Leveraging a Lambda architecture allows engineers to reliably backfill a streaming pipeline, but it also requires maintaining two disparate codebases, one for batch and one for streaming. While the streaming pipeline runs in real time, the batch pipeline is scheduled at a delayed interval to reprocess data for the most accurate results. While a Lambda architecture provides many benefits, it also introduces the difficulty of having to reconcile business logic across streaming and batch codebases.
To counteract these limitations, Apache Kafka’s co-creator Jay Kreps suggested using a Kappa architecture for stream processing systems. Kreps’ key idea was to replay data into a Kafka stream from a structured data source such as an Apache Hive table. This setup then simply reruns the streaming job on these replayed Kafka topics, achieving a unified codebase between both batch and streaming pipelines and production and backfill use cases.

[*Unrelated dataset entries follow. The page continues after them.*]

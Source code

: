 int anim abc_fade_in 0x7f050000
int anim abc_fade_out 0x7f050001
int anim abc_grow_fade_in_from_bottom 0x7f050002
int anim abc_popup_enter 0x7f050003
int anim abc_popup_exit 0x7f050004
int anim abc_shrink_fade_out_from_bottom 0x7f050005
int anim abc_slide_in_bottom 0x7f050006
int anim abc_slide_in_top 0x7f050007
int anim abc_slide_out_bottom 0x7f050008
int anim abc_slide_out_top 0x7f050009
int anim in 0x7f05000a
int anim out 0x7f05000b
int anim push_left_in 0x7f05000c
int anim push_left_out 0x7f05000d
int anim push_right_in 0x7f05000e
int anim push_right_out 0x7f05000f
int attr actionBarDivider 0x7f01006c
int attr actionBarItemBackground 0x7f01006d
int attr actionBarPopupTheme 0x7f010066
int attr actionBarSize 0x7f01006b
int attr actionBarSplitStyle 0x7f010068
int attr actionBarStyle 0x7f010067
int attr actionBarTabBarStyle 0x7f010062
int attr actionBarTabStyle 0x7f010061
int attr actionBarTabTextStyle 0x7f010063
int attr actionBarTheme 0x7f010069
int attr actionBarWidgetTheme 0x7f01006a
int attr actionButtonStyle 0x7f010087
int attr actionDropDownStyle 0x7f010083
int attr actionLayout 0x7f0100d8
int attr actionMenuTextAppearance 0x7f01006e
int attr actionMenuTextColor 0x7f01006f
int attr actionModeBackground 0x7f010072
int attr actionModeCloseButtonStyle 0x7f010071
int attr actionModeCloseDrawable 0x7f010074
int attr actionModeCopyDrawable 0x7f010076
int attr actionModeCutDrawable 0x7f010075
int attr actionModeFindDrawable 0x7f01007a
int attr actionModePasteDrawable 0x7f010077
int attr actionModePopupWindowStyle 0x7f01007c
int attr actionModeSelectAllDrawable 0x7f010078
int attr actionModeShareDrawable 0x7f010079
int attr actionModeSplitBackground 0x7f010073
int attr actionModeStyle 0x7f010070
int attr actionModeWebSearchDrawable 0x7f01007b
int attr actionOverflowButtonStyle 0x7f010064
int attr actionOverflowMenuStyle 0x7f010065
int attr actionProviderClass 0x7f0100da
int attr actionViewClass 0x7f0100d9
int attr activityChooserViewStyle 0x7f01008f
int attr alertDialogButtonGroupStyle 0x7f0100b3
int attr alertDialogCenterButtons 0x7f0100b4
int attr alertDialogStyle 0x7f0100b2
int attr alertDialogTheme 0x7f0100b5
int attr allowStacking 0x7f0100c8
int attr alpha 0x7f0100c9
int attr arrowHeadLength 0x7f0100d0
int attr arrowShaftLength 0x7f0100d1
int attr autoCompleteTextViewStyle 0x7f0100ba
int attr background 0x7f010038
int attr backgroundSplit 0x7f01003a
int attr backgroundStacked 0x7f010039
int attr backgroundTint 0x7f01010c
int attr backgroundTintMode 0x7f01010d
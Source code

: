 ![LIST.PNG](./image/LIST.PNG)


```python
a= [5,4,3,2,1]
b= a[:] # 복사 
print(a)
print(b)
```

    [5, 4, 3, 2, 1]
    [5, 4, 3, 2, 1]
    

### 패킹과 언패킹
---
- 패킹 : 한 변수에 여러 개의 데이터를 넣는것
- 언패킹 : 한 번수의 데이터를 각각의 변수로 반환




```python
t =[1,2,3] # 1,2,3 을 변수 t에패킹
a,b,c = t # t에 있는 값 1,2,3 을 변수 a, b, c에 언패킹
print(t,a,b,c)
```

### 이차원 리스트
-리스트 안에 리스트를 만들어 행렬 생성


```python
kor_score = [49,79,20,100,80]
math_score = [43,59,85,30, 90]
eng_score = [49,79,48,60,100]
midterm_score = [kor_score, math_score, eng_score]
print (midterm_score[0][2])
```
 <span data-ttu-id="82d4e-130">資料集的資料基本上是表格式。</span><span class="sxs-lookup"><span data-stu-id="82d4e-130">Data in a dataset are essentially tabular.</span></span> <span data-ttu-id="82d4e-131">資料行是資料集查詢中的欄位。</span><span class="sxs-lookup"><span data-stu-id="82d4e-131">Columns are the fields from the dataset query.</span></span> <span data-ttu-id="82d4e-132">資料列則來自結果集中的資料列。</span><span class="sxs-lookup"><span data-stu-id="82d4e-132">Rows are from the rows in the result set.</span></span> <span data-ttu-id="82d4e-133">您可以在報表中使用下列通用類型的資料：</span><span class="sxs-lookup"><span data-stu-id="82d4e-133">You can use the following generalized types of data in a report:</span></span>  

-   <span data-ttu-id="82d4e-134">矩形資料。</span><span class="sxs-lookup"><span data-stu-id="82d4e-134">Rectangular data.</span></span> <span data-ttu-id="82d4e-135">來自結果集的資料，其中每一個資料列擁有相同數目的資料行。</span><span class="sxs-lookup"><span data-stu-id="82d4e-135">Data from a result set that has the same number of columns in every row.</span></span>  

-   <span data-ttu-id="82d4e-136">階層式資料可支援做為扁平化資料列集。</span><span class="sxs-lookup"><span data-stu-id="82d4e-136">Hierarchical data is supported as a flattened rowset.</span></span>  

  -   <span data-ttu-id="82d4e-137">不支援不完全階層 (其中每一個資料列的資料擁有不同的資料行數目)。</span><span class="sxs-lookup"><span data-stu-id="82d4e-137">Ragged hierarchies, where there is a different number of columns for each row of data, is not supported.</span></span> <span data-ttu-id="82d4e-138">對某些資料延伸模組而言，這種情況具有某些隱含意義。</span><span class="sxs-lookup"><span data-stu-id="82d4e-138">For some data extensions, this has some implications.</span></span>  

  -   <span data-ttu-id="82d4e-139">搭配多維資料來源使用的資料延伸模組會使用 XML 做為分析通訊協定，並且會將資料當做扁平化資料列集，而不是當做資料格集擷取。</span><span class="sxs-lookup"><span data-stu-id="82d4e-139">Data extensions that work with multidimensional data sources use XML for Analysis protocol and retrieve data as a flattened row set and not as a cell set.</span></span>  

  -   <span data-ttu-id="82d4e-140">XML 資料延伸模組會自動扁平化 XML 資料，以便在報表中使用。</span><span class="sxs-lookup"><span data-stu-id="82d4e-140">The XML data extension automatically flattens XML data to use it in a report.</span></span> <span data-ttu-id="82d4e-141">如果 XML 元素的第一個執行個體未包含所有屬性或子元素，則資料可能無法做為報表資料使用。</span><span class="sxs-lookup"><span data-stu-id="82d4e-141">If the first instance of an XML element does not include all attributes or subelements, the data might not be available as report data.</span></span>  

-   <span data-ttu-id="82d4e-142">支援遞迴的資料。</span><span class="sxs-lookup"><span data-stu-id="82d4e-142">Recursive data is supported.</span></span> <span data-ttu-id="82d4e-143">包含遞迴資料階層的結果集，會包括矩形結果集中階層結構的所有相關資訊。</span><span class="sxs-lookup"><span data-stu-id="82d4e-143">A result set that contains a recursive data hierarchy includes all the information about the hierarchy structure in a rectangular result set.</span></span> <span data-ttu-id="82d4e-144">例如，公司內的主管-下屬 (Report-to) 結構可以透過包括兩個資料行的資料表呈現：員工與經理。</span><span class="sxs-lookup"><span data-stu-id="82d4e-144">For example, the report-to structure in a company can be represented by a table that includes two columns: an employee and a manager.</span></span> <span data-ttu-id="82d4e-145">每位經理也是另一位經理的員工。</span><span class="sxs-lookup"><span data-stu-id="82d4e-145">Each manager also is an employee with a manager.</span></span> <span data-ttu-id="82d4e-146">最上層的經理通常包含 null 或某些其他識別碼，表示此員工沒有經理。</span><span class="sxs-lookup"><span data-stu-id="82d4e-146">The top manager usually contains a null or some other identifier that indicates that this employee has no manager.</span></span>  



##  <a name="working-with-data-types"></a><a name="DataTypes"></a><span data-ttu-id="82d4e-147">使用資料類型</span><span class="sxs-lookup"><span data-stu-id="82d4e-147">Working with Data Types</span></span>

While a lot of literature exists describing how to build a Kappa architecture, there are few use cases that describe how to successfully pull it off in production. Many guides on the topic omit discussion around performance-cost calculations that engineers need to consider when making an architectural decision, especially since Kafka and YARN clusters have limited resources.
At Uber, we designed a Kappa architecture to facilitate the backfilling of our streaming workloads using a unified codebase. This novel solution not only allows us to more seamlessly join our data sources for streaming analytics, but has also improved developer productivity. We hope readers will benefit from our lessons learned transitioning to a Kappa architecture to support Uber’s data streaming pipelines for improved matchings and calculations on our platform.
Our pipeline for sessionizing rider experiences remains one of the largest stateful streaming use cases within Uber’s core business. We initially built it to serve low latency features for many advanced modeling use cases powering Uber’s dynamic pricing system. However, teams at Uber found multiple uses for our definition of a session beyond its original purpose, such as user experience analysis and bot detection. Data scientists, analysts, and operations managers at Uber began to use our session definition as a canonical session definition when running backwards-looking analyses over large periods of time.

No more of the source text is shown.